Many SUN countries who received MQSUN+ TA on budget analysis have noted it to be an enlightening experience. Several countries expressed a greater understanding of the benefits of conducting a budget analysis—which has contributed to improvements in how countries look at their own investments in nutrition. Participating in the exercise has allowed government stakeholders to actively recognise the level of funding that their national budget apportions to nutrition-related activities, and in many cases, they have realised how little funding it receives and/or the degree to which nutrition is entirely overlooked throughout the budget. The detail of the analysis also shows where and how the funds are being used in relation to nutrition in order to identify gaps and to consider how to better budget or plan for the future of scaling up nutrition in action. This encourages stakeholder engagement with advocacy efforts as they can strategically focus future priorities for the funding of nutrition interventions and more effectively communicate their messages. This is especially important, as more countries prefer to engage with national ownership of funding priorities and align external donor financing with their national priorities.

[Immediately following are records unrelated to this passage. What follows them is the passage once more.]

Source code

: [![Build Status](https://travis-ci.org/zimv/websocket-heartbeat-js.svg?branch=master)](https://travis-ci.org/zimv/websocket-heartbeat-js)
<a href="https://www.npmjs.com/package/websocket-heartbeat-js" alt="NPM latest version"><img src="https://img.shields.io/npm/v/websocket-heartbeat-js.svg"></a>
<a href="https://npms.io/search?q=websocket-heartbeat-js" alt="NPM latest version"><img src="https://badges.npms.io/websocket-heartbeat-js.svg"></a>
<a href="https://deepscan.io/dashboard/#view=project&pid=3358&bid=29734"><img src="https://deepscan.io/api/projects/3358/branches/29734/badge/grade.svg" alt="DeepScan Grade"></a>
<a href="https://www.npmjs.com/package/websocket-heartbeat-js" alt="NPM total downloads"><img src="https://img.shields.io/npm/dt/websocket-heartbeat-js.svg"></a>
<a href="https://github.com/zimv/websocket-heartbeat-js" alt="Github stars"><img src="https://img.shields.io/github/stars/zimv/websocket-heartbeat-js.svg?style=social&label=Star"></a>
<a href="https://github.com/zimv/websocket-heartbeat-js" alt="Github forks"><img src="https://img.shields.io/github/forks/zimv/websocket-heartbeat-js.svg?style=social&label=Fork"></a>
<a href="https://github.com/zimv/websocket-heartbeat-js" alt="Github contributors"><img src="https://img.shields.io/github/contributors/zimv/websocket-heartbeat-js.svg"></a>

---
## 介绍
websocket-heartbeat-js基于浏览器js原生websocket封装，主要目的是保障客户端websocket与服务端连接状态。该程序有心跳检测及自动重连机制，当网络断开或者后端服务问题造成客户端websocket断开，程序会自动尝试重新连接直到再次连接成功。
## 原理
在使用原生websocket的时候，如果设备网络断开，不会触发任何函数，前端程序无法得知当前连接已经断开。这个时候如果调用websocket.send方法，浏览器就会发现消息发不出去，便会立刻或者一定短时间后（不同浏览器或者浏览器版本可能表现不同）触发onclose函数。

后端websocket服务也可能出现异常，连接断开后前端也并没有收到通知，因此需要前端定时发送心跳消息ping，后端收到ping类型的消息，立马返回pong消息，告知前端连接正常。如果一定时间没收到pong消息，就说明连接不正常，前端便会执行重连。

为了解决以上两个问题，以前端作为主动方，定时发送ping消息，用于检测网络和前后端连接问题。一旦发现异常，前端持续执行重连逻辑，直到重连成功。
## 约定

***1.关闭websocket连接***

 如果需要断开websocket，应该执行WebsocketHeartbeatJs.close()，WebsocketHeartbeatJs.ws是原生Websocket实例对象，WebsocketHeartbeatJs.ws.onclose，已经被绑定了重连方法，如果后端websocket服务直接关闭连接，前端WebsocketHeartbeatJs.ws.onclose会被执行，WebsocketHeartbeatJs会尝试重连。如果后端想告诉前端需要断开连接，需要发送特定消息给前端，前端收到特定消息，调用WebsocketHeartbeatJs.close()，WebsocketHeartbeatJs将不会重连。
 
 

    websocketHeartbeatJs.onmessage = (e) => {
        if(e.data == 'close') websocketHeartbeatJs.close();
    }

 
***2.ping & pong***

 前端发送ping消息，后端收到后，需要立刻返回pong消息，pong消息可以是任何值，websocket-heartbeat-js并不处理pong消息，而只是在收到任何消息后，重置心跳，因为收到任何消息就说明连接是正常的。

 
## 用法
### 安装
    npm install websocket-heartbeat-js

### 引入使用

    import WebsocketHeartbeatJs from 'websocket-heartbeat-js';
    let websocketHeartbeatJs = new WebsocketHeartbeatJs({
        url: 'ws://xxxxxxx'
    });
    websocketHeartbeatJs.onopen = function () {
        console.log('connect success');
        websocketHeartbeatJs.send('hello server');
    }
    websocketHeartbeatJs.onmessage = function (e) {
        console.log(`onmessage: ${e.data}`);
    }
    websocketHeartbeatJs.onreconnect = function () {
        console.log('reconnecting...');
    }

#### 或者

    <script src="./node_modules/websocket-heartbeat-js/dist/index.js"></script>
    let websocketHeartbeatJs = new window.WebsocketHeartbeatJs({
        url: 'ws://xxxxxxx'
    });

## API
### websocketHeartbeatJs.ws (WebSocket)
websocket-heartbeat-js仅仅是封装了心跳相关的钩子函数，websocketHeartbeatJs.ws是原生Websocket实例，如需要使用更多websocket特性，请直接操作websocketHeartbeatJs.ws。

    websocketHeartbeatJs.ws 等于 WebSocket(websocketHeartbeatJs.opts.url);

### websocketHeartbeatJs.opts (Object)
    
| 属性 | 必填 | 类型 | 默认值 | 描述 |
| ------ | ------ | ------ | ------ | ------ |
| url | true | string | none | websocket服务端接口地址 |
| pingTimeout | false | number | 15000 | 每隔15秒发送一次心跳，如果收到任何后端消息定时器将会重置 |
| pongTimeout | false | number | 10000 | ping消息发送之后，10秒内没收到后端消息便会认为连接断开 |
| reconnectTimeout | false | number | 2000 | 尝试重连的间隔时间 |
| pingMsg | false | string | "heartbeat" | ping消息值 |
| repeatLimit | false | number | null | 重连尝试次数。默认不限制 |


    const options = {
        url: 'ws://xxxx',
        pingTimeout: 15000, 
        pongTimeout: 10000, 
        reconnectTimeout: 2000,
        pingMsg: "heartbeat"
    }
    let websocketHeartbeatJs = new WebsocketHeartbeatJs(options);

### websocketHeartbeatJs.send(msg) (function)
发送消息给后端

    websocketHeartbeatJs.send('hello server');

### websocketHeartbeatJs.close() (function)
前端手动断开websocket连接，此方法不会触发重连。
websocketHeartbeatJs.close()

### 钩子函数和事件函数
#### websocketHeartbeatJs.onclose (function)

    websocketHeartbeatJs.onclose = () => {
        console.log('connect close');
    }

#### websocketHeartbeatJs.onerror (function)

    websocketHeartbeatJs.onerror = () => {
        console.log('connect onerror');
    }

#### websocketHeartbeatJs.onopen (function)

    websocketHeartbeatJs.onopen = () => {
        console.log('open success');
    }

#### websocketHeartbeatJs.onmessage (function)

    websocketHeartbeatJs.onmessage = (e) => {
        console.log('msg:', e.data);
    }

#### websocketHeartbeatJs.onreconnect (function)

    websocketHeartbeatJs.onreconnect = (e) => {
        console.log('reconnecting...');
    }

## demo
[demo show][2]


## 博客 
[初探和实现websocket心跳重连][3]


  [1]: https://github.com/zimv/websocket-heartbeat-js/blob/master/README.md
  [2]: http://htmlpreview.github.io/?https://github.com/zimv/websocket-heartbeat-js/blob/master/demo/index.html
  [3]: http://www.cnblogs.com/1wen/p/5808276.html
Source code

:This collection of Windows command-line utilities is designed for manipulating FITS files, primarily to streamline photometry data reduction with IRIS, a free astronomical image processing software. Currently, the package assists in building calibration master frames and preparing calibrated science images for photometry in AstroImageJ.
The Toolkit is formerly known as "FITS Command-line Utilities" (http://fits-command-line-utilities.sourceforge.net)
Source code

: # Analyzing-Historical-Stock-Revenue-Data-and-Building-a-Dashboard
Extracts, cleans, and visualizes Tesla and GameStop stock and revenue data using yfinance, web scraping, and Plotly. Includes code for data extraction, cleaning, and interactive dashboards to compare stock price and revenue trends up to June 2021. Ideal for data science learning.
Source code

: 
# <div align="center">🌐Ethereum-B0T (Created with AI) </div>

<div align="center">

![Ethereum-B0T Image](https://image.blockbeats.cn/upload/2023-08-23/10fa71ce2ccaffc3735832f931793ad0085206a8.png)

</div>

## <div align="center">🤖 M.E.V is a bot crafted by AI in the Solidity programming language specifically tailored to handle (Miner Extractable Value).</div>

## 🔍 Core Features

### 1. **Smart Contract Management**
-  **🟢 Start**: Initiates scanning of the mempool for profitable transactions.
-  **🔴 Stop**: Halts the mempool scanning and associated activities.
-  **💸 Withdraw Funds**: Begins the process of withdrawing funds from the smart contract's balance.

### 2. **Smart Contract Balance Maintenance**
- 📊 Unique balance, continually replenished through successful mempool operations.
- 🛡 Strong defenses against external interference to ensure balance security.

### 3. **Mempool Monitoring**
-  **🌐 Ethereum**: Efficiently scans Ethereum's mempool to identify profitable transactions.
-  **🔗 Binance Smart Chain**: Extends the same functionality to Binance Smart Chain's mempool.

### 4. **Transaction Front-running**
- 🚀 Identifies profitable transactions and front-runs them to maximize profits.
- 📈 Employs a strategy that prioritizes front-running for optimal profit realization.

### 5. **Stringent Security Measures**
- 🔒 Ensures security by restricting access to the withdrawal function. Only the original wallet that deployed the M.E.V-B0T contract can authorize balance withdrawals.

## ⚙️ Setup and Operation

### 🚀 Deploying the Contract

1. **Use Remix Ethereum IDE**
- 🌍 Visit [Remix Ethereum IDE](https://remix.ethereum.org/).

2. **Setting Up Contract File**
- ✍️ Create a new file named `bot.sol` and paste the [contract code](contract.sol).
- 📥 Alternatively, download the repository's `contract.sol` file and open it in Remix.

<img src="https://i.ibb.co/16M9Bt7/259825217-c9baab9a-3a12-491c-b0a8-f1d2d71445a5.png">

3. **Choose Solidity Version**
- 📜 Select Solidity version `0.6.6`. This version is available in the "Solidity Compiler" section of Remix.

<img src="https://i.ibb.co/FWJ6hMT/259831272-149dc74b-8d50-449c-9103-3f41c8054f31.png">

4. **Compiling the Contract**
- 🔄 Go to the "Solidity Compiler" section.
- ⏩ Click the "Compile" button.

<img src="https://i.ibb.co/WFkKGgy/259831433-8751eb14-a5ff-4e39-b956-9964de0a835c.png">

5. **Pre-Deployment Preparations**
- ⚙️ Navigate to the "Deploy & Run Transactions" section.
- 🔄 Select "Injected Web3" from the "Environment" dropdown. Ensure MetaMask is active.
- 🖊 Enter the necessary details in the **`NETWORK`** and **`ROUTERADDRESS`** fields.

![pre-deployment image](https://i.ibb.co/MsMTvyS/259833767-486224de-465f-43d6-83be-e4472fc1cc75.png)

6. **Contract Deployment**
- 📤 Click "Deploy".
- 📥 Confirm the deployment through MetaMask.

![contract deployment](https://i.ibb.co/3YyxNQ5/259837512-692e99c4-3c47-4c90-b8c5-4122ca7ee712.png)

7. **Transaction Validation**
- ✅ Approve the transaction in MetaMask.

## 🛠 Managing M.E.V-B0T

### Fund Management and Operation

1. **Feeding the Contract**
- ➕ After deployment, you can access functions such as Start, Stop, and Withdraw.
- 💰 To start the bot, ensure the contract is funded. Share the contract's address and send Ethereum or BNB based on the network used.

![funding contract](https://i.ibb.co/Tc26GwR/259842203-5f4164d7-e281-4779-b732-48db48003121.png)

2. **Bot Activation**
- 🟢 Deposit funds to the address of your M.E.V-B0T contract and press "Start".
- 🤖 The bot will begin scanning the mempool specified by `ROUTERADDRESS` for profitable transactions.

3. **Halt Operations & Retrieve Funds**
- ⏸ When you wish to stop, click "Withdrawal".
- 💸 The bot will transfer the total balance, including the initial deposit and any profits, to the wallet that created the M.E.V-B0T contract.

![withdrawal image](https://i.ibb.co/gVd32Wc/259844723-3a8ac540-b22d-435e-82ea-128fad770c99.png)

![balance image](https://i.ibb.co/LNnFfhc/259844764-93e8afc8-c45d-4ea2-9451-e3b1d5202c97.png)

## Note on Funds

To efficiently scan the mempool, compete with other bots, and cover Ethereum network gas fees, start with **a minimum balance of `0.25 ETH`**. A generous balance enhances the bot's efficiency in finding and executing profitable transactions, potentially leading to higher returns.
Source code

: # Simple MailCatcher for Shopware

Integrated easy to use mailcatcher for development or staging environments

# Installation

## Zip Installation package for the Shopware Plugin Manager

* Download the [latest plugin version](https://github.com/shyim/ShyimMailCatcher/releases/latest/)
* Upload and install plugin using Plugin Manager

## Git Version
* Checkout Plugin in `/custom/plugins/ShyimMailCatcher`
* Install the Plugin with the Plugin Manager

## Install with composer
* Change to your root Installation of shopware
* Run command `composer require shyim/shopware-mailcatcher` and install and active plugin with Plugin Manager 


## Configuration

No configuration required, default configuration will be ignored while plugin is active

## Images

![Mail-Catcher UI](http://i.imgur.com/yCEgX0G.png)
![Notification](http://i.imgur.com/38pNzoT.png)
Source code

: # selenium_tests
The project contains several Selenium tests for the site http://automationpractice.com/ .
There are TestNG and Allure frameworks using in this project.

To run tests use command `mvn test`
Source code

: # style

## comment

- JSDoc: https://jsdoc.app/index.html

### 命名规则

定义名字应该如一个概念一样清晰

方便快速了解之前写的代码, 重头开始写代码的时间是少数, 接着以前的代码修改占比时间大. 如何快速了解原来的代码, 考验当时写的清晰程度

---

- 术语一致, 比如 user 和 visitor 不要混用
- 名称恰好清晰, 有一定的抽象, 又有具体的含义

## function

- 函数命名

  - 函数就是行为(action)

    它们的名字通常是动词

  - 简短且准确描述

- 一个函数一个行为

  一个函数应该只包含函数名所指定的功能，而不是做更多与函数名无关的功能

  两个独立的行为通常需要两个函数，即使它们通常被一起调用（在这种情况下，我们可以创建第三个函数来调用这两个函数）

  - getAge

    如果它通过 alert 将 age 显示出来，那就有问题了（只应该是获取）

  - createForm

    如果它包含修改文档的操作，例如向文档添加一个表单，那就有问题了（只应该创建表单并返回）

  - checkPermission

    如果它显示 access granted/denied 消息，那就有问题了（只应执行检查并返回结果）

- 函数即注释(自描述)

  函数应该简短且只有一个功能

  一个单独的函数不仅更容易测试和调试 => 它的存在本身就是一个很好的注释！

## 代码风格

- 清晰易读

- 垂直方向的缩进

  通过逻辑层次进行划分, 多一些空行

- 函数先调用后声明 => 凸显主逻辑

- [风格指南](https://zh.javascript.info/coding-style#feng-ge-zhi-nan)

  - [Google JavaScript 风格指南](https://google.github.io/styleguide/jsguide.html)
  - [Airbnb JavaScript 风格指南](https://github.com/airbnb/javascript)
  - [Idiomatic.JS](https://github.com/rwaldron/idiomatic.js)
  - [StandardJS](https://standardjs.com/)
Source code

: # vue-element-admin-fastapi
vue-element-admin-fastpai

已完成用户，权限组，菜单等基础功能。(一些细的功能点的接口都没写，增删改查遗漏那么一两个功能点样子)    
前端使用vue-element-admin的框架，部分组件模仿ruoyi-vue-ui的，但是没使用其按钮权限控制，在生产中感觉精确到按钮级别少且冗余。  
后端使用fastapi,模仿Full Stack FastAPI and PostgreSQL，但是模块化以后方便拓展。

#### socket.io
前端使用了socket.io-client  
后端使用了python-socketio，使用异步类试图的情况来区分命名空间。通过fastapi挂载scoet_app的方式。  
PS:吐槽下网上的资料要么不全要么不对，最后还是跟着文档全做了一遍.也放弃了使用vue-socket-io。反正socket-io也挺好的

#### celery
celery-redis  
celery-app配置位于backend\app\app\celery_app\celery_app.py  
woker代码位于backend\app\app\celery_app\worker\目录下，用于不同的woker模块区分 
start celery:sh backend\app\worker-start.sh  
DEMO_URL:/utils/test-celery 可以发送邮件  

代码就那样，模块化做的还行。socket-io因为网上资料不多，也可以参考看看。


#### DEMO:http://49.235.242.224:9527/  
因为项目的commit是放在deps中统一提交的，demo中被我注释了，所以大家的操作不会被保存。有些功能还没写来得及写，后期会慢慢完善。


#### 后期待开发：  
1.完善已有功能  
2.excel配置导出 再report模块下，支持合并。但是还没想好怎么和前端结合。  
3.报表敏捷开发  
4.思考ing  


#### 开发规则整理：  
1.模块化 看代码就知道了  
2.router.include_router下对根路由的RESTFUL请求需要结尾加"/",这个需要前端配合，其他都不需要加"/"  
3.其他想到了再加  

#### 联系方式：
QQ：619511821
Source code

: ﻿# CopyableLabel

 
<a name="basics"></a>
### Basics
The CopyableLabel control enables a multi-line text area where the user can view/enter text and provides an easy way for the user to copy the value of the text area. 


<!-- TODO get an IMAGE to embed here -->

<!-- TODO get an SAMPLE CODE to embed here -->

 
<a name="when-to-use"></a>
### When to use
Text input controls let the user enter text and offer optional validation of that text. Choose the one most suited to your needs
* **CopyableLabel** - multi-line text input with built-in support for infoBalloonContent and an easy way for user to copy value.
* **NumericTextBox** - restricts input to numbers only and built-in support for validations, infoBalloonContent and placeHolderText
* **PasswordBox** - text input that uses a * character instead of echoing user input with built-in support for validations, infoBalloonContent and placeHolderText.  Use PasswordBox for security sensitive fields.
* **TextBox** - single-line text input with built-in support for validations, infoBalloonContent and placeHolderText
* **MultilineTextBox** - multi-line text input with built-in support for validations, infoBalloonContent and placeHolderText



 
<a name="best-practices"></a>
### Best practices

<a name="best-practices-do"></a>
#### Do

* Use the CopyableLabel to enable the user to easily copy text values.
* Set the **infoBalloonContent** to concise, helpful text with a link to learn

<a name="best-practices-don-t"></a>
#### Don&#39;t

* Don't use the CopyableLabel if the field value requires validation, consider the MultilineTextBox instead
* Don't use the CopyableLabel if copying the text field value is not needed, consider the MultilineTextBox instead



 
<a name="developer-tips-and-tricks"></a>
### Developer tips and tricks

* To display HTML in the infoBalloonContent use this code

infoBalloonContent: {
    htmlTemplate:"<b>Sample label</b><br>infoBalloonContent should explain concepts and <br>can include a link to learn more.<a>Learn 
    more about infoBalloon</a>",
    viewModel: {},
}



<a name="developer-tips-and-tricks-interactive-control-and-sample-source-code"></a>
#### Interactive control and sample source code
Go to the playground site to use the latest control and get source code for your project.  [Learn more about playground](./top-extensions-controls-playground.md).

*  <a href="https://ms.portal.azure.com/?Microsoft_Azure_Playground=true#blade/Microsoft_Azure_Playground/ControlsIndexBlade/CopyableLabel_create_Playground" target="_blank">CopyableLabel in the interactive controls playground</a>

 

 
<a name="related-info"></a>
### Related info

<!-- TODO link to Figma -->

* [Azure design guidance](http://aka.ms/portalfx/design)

MQSUN+’s technical assistance is provided through two approaches—remote or in-person—depending on the needs and the capacity of the country. Remote support—the most common—can either be directly engaging country stakeholders to collate the budget data and assisting them to fill out the spreadsheet or indirectly by collating the spreadsheet from publically available expenditure data without direct country engagement. The second less-common approach is in-person support—either through local consultants or field visits. Both direct remote support and in-person support incorporate a certain amount of country capacity strengthening as it includes the provision of guidance to government stakeholders to identify nutrition-specific and nutrition-sensitive interventions in the budget line items. These key stakeholders can then adapt the guidance to their context, contribute to the completion of the budget analysis exercise and build their capacity to carry out the exercise themselves in future rounds.

Looking to maximise future budget analysis exercises, MQSUN+ is currently collating positive practices to consider in the process of conducting budget analysis for nutrition—both from the perspective of a TA provider and a SUN country. A snapshot of ‘good practice’ examples include: having a central convenor in-country to set expectations for the exercise, establish next steps based on the results and act as a liaison with the consultant team; being able to conduct preliminary work to gather budget-related documentation for validation with local stakeholders; maintaining flexibility to adapt the SUN to the local context; and utilising stakeholder workshops to enhance cross-sector communication during and after the process. This report will allow MQSUN+, the SUN Movement Secretariat (SMS) and SUN countries to step back and take stock of what works for countries and will illustrate findings that should be revisited and adapted as future rounds progress.

Supporting the national budget analysis process in 40 countries to date has demonstrated important, illustrative findings that SMS can use moving forward to provide guidance to SUN countries in future exercises. More importantly, these analyses can strengthen capacity on-the-ground as SUN country stakeholders take the information and use it to advance scaling up of nutrition efforts in their local contexts.